The Los Angeles District Court has dismissed a lawsuit filed by K-Swiss against Puma over its Dolton shoe design. Puma filed its own trademark infringement lawsuit in the District of Massachusetts and the case will continue to be heard there.  K-Swiss sought a ruling that its Dolton shoe design did not infringe Puma’s “Formstrip Trademarks,” which run along the side of the shoe, according to a statement from the law firm Milord & Associates. Two business days after K-Swiss’ filed its lawsuit in Los Angeles, Puma filed its own trademark infringement lawsuit in the District of Massachusetts and filed a motion to dismiss, transfer, or stay the Los Angeles action.


In its decision, the Los Angeles District Court declined to exercise jurisdiction over the matter even though under the “first to file” rule, K-Swiss’ action preceded Puma’s Massachusetts lawsuit: “the rule is a flexible one and the Court may, in its discretion, rely on equitable grounds, such as ‘when the filing of the first suit evidences bad faith, anticipatory suit, or forum shopping,’ to determine whether to depart from the first to file rule.” 

 

The court deemed K-Swiss’ action to be anticipatory in nature and “when, as here, a declaratory judgment action has been triggered by a cease and desist letter, equity militates in favor of allowing the second-filed action brought by the true plaintiff in the dispute to proceed to judgment rather than the first. The statement from the law firm said K-Swiss will now be forced to file its causes of action as counterclaims in the District of Massachusetts.

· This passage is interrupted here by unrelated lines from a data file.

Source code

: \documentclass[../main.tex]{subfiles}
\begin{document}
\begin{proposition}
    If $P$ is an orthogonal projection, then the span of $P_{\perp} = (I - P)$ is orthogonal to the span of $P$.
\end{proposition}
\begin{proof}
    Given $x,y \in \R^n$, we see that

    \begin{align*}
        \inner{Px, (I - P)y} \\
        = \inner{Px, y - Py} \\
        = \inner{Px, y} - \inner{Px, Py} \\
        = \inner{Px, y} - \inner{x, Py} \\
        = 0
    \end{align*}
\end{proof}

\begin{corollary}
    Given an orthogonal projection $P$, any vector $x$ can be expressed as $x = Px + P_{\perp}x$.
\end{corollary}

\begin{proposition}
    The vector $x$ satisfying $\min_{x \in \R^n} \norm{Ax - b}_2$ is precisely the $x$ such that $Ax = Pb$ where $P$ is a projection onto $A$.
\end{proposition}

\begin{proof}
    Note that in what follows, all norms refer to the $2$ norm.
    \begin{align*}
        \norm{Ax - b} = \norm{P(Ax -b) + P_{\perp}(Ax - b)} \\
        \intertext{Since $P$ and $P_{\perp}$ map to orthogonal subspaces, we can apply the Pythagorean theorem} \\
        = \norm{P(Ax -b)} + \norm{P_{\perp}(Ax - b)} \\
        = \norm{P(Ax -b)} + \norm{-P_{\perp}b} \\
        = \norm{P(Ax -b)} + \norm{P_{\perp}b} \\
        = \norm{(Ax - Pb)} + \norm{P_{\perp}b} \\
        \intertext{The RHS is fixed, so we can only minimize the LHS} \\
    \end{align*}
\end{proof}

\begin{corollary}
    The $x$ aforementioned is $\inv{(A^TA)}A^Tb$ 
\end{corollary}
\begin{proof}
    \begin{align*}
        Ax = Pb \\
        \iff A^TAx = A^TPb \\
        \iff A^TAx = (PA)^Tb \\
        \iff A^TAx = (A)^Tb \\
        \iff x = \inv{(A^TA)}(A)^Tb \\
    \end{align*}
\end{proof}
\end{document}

In a March letter to K-Swiss, Puma threatened a suit of its own if K-Swiss didn't stop selling and marketing the Dolton shoe, which the German firm argued copied its trademarked “formstrip” design seen on the side of most of its shoes.  The K-Swiss Dolton features an eyelet strip, which runs in a color block down the side of the shoe and to the sole. The Dolton was introduced in late 2008, the suit said, and the two former Puma employees were hired by K-Swiss after the Dolton was designed.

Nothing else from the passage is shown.